TASK DIRECTIONS: What follows is a set of entries. Repeat them exactly, but not their pictures.
━━━
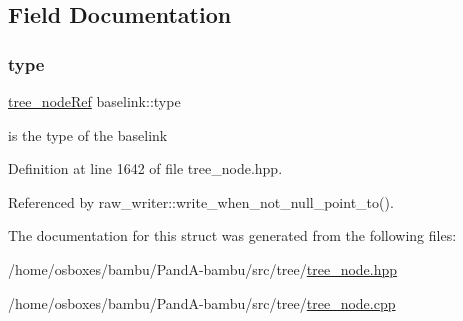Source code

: \subsection{Field Documentation}
\mbox{\label{structbaselink_afbff8cb80e2e644f8a5fdaf4bcb8c46e}} 
\subsubsection{\texorpdfstring{type}{type}}
{\footnotesize\ttfamily \hyperlink{tree__node_8hpp_a6ee377554d1c4871ad66a337eaa67fd5}{tree\+\_\+node\+Ref} baselink\+::type}



is the type of the baselink 



Definition at line 1642 of file tree\+\_\+node.\+hpp.



Referenced by raw\+\_\+writer\+::write\+\_\+when\+\_\+not\+\_\+null\+\_\+point\+\_\+to().



The documentation for this struct was generated from the following files\+:\begin{DoxyCompactItemize}
\item 
/home/osboxes/bambu/\+Pand\+A-\/bambu/src/tree/\hyperlink{tree__node_8hpp}{tree\+\_\+node.\+hpp}\item 
/home/osboxes/bambu/\+Pand\+A-\/bambu/src/tree/\hyperlink{tree__node_8cpp}{tree\+\_\+node.\+cpp}\end{DoxyCompactItemize}
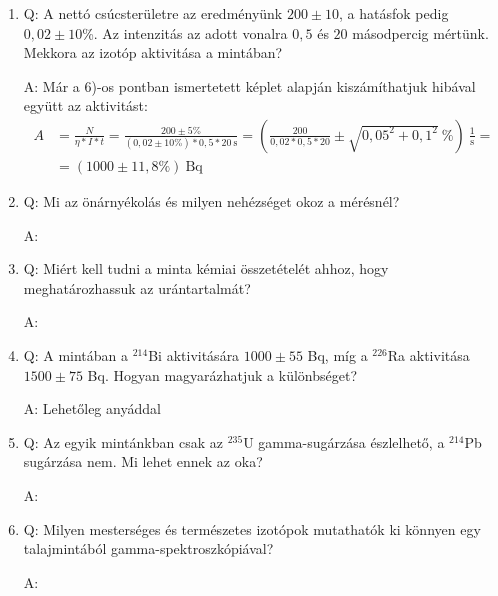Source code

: \begin{enumerate}
    \item Q: A nettó csúcsterületre az eredményünk $200 \pm 10$, a hatásfok pedig $0,02 \pm 10$\%. Az intenzitás az adott vonalra $0,5$ és $20$ másodpercig mértünk. Mekkora az izotóp aktivitása a mintában?
    \begin{displayquote}
        A: Már a $6$)-os pontban ismertetett képlet alapján kiszámíthatjuk hibával együtt az aktivitást:
        \begin{align}
            A
            &=
            \frac{N}{\eta * I * t}
            =
            \frac{200 \pm 5\%}{\left( 0,02 \pm 10\% \right) * 0,5 * 20\ \text{s}}
            =
            \left( \frac{200}{0,02 * 0,5 * 20} \pm \sqrt{0,05^{2} + 0,1^{2}}\ \% \right)\ \frac{1}{\text{s}}
            = \nonumber \\
            &=
            \left( 1000 \pm 11,8\% \right)\ \text{Bq}
        \end{align}
    \end{displayquote}
    
    \item Q: Mi az önárnyékolás és milyen nehézséget okoz a mérésnél?
    \begin{displayquote}
        A: 
    \end{displayquote}
    
    \item Q: Miért kell tudni a minta kémiai összetételét ahhoz, hogy meghatározhassuk az urántartalmát?
    \begin{displayquote}
        A: 
    \end{displayquote}
    
    \item Q: A mintában a $^{214}$Bi aktivitására $1000 \pm 55$ Bq, míg a $^{226}$Ra aktivitása $1500 \pm 75$ Bq. Hogyan magyarázhatjuk a különbséget?
    \begin{displayquote}
        A: Lehetőleg anyáddal
    \end{displayquote}
    
    \item Q: Az egyik mintánkban csak az $^{235}$U gamma-sugárzása észlelhető, a $^{214}$Pb sugárzása nem. Mi lehet ennek az oka?
    \begin{displayquote}
        A: 
    \end{displayquote}
    
    \item Q: Milyen mesterséges és természetes izotópok mutathatók ki könnyen egy talajmintából gamma-spektroszkópiával?
    \begin{displayquote}
        A: 
    \end{displayquote}
\end{enumerate}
━━━
SOLUTION:
Source code

: \subsection{Field Documentation}
\mbox{\label{structbaselink_afbff8cb80e2e644f8a5fdaf4bcb8c46e}} 
\subsubsection{\texorpdfstring{type}{type}}
{\footnotesize\ttfamily \hyperlink{tree__node_8hpp_a6ee377554d1c4871ad66a337eaa67fd5}{tree\+\_\+node\+Ref} baselink\+::type}



is the type of the baselink 



Definition at line 1642 of file tree\+\_\+node.\+hpp.



Referenced by raw\+\_\+writer\+::write\+\_\+when\+\_\+not\+\_\+null\+\_\+point\+\_\+to().



The documentation for this struct was generated from the following files\+:\begin{DoxyCompactItemize}
\item 
/home/osboxes/bambu/\+Pand\+A-\/bambu/src/tree/\hyperlink{tree__node_8hpp}{tree\+\_\+node.\+hpp}\item 
/home/osboxes/bambu/\+Pand\+A-\/bambu/src/tree/\hyperlink{tree__node_8cpp}{tree\+\_\+node.\+cpp}\end{DoxyCompactItemize}
Source code

: \begin{enumerate}
    \item Q: A nettó csúcsterületre az eredményünk $200 \pm 10$, a hatásfok pedig $0,02 \pm 10$\%. Az intenzitás az adott vonalra $0,5$ és $20$ másodpercig mértünk. Mekkora az izotóp aktivitása a mintában?
    \begin{displayquote}
        A: Már a $6$)-os pontban ismertetett képlet alapján kiszámíthatjuk hibával együtt az aktivitást:
        \begin{align}
            A
            &=
            \frac{N}{\eta * I * t}
            =
            \frac{200 \pm 5\%}{\left( 0,02 \pm 10\% \right) * 0,5 * 20\ \text{s}}
            =
            \left( \frac{200}{0,02 * 0,5 * 20} \pm \sqrt{0,05^{2} + 0,1^{2}}\ \% \right)\ \frac{1}{\text{s}}
            = \nonumber \\
            &=
            \left( 1000 \pm 11,8\% \right)\ \text{Bq}
        \end{align}
    \end{displayquote}
    
    \item Q: Mi az önárnyékolás és milyen nehézséget okoz a mérésnél?
    \begin{displayquote}
        A: 
    \end{displayquote}
    
    \item Q: Miért kell tudni a minta kémiai összetételét ahhoz, hogy meghatározhassuk az urántartalmát?
    \begin{displayquote}
        A: 
    \end{displayquote}
    
    \item Q: A mintában a $^{214}$Bi aktivitására $1000 \pm 55$ Bq, míg a $^{226}$Ra aktivitása $1500 \pm 75$ Bq. Hogyan magyarázhatjuk a különbséget?
    \begin{displayquote}
        A: Lehetőleg anyáddal
    \end{displayquote}
    
    \item Q: Az egyik mintánkban csak az $^{235}$U gamma-sugárzása észlelhető, a $^{214}$Pb sugárzása nem. Mi lehet ennek az oka?
    \begin{displayquote}
        A: 
    \end{displayquote}
    
    \item Q: Milyen mesterséges és természetes izotópok mutathatók ki könnyen egy talajmintából gamma-spektroszkópiával?
    \begin{displayquote}
        A: 
    \end{displayquote}
\end{enumerate}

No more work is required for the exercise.